◆ Directions for this task
The entries below contain a line with "A Gradle sample" and a line with "- Instrumentation tests are". Quote exactly those two lines and all lines between them.
###
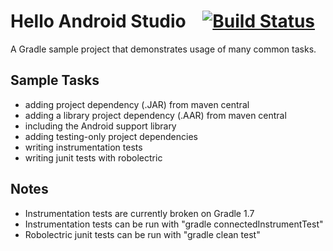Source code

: # Hello Android Studio &nbsp;&nbsp; [![Build Status](https://travis-ci.org/twotoasters/HelloAndroidStudio.png?branch=master)](https://travis-ci.org/twotoasters/HelloAndroidStudio)

A Gradle sample project that demonstrates usage of many common tasks.

## Sample Tasks

- adding project dependency (.JAR) from maven central
- adding a library project dependency (.AAR) from maven central
- including the Android support library
- adding testing-only project dependencies
- writing instrumentation tests
- writing junit tests with robolectric

## Notes

- Instrumentation tests are currently broken on Gradle 1.7
- Instrumentation tests can be run with "gradle connectedInstrumentTest"
- Robolectric junit tests can be run with "gradle clean test"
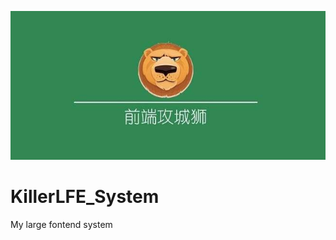 ![KillerLFE_System-background](/assets/KillerLFE_System-background.jpg)
# KillerLFE_System
My large fontend system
###
◆ Task output
A Gradle sample project that demonstrates usage of many common tasks.

## Sample Tasks

- adding project dependency (.JAR) from maven central
- adding a library project dependency (.AAR) from maven central
- including the Android support library
- adding testing-only project dependencies
- writing instrumentation tests
- writing junit tests with robolectric

## Notes

- Instrumentation tests are currently broken on Gradle 1.7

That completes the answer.